Hello all,
Naïve, but hopefully simple question:
I’m conducting a replicated RNAseq experiment to assay tissue-specific gene expression profiles. I would like to statistically evaluate the reproducibility of gene expression values across a set biological replicates. This seems like a valuable preliminary step, but I cannot find good documentation on how to approach this. Perhaps I am missing something fundamental (?).
To date, I’ve used DESeq2 to test whether any genes differ significantly between replicates. I’ve treated each replicate as an un-replicated sample (see below), which DESeq forces as replicates in this case. Sequencing depth/count is pretty high for each gene, but variable across each replicate.

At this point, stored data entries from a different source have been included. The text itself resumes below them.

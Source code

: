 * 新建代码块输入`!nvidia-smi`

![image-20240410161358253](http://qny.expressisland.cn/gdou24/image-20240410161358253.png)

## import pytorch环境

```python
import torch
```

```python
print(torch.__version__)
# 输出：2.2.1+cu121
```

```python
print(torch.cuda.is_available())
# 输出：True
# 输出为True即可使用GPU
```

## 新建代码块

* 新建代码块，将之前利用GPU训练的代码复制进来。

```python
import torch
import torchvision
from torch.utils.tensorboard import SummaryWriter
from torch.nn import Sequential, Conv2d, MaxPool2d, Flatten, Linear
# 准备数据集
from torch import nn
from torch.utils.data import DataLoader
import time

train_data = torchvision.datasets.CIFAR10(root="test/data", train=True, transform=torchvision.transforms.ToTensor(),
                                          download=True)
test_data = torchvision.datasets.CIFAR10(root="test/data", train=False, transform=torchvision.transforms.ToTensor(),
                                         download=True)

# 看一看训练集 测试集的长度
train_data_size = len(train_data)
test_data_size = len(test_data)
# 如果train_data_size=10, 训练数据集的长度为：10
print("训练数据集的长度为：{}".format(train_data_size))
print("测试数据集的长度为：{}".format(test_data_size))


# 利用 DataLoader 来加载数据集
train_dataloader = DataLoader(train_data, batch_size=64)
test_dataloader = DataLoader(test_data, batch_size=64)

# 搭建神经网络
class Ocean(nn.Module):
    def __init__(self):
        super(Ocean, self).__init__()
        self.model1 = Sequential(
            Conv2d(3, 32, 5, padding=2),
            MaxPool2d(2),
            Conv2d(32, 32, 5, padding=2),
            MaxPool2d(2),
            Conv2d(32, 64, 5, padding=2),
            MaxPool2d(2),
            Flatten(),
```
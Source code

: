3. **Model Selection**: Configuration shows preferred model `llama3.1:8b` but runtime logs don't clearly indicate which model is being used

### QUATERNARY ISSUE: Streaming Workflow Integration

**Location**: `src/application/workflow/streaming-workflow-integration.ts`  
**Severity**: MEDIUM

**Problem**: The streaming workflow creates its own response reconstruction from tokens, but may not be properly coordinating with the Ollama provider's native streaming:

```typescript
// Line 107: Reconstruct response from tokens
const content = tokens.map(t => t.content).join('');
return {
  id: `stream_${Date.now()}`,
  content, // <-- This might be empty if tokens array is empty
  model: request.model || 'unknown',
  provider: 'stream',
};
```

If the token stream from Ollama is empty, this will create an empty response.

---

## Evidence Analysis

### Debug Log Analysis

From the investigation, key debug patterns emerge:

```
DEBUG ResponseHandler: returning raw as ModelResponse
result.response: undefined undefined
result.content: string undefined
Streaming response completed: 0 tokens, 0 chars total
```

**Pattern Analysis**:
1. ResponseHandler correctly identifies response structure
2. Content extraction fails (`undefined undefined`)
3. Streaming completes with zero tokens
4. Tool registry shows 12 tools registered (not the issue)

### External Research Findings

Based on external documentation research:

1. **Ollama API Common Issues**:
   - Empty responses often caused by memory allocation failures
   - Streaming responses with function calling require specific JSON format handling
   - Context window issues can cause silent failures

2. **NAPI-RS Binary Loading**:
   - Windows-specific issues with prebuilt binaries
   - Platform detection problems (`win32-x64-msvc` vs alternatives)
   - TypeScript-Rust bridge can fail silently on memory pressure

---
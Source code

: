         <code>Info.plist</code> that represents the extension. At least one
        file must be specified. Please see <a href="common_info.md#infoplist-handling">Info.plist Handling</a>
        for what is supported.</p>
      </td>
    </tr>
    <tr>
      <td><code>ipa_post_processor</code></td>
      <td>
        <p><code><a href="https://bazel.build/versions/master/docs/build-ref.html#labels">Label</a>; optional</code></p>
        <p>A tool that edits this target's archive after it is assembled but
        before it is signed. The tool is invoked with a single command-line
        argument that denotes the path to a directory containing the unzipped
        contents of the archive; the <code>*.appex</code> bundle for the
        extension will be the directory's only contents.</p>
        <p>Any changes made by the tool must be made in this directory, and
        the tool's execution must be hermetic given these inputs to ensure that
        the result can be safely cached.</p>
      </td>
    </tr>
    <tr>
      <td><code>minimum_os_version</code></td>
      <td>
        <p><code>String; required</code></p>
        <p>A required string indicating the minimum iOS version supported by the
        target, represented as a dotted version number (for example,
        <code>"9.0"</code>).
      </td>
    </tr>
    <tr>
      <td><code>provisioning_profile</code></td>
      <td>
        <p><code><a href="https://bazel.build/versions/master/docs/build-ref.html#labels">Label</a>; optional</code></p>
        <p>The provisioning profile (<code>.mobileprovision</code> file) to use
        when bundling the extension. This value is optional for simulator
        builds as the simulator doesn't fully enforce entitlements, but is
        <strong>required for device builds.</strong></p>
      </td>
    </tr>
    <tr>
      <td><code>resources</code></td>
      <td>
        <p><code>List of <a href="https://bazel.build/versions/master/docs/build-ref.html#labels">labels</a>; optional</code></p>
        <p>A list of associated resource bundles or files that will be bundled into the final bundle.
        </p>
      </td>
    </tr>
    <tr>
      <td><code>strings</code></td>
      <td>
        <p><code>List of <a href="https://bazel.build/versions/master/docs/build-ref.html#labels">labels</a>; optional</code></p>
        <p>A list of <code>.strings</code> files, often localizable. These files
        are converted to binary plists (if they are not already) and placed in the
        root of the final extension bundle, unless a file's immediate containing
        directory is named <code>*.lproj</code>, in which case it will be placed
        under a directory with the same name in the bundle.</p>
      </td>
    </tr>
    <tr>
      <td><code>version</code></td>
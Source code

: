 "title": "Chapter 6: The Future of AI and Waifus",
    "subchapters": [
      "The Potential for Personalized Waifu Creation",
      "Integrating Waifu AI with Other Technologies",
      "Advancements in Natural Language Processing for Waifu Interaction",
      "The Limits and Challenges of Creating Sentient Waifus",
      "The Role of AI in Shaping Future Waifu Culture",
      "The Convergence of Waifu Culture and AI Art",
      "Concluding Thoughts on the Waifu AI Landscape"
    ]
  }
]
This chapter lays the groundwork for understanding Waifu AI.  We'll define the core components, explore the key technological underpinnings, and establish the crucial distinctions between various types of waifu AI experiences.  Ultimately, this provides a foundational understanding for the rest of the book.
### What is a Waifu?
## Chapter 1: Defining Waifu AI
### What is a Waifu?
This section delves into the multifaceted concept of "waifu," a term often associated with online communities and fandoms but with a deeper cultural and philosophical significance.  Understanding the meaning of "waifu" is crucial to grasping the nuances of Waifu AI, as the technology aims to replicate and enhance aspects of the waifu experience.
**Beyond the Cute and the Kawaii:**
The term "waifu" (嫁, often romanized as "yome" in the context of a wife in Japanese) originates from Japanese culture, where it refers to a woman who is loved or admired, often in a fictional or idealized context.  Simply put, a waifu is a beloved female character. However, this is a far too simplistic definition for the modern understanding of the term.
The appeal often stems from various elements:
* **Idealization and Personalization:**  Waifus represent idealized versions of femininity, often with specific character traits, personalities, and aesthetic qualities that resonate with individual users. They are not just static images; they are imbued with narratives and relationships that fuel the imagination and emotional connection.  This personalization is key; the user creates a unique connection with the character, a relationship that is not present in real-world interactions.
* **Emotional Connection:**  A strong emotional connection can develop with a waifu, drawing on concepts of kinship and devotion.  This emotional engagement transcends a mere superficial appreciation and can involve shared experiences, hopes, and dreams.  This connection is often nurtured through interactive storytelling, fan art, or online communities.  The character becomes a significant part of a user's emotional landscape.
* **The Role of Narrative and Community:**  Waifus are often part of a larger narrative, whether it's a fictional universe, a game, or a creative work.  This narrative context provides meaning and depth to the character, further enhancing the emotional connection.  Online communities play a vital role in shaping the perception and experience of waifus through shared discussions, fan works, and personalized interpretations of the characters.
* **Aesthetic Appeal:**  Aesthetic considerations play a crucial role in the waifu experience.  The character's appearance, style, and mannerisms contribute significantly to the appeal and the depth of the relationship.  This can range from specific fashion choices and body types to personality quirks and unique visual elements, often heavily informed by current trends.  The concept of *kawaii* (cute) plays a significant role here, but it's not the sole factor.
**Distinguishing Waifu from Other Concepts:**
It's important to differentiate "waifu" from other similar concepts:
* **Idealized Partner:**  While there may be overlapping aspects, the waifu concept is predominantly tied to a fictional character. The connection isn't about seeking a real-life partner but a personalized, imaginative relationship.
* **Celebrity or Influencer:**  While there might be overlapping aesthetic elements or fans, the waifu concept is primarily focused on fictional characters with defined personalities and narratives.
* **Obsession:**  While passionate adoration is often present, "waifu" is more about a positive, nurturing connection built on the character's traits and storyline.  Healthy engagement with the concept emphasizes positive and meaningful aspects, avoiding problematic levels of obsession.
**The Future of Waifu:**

Example sample input for DESeq analysis (i.e., colData):
condition type
data1 data1 paired-end
data2 data2 paired-end
data3 data3 paired-end
It's unclear if this is a reasonable approach, although DESeq’s assumptions seem most appropriate here. Aside from that, I worry that power may be too low to be meaningful (three replicates). Any suggestions?
Thanks!
Why not just look at the correlation of normalized counts? That would (A) be fast and (B) seem to directly address what you're trying to do.
Regarding power, that'll depend on the effect size that you hope to see. If whatever you're doing has a large effect then 3 replicates is probably OK. If it has a small to moderate effect then you might need more. The only way to know is to give things a go and see what happens, of course.